O homem queria um barco. Antes da manifestação deste desejo surpreende a atitude. Ele quer algo para além da obviedade e para isso se mostra disposto a fazer com que seu desejo se concretize, para espanto da mulher a transportar os pedidos, sobretudo da parte do rei. Se lançar às aventuras era algo impraticável àquela época e, no entanto, aparece alguém disposto a executar tal ação num tempo em que tudo tinha a aparência de explicado, publicado. Quando o gesto convicto do homem provoca descontentamento social, o rei resolve ir falar com ele tocado sobremaneira por uma inquietação maior. A singularidade daquele homem reticente a cumprir os trâmites burocráticos exigia medida exemplar. O fato do rei ir até aquele requerente do barco não foi surpresa a este, somente àqueles outros pedintes, dada a postura de quem sabe exatamente o que quer e aonde ir.

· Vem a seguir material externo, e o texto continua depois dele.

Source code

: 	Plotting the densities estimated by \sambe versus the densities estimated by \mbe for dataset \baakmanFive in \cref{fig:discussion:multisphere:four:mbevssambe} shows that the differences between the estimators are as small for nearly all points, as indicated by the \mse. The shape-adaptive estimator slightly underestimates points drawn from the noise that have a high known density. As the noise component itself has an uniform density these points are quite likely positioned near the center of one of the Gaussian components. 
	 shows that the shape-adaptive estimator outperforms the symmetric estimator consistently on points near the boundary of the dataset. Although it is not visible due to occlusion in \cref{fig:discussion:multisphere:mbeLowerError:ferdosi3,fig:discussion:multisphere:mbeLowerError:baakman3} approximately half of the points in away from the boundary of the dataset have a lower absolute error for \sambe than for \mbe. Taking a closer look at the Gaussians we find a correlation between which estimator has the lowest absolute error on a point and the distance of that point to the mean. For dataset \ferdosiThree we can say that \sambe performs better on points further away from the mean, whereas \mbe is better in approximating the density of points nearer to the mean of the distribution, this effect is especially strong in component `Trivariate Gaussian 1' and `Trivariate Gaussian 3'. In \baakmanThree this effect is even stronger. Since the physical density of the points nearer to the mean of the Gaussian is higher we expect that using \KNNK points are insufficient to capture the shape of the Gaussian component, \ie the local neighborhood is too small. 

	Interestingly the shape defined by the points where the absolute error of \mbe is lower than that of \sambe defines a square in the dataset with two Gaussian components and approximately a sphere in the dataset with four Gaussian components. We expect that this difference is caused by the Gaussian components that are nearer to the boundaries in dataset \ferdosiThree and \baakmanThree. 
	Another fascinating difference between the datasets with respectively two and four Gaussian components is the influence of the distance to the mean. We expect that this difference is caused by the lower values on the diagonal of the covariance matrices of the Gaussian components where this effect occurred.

Repetido o pedido agora frente à frente com o imperador, o narrador se esmera em mostrar a imagem vacilante, intranqüila do poder diante de quem se mostra a configuração da paciência, pois, determinado em conseguir seu objetivo. Esperou pela pergunta inevitável em casos semelhantes: para quê? Subentendido nela o questionamento de servir a qual propósito, defendendo quais princípios? A que o homem no alto de sua serenidade responde: “para ir à procura da ilha desconhecida” (SARAMAGO, 2006, p. 16). Vejamos que o homem mais uma vez desnorteia sua majestade porque não fecha com idéias de um sistema, de uma vontade que não seja a sua. Supondo ter à frente um louco ou alguém digno de riso – outro Dom Quixote – o soberano resolve se divertir procurando detalhes, a razão secreta por trás daquilo cuja aparência é um disparate. Prepondera novamente a tranqüilidade do homem contrastada à postura de detentor do saber exibida pelo rei, dizendo não haver ilhas desconhecidas porque todas estavam presentes nos mapas. Nesse momento da narrativa é explícito o questionamento que o homem empreende concernente sobre a ilha – o desconhecido – não pode estar enquadrado num saber caso contrário deixaria de o ser. Importa acima de tudo a busca, se lançar à aventura embora não sendo mais a das grandes navegações ainda e sempre o é a de saber sem se pautar no que outros dizem assinalando a impossibilidade. O impossível bem-vindo para o homem com seu desejo de um barco para encontrar a ilha desconhecida é o de haver desconhecido.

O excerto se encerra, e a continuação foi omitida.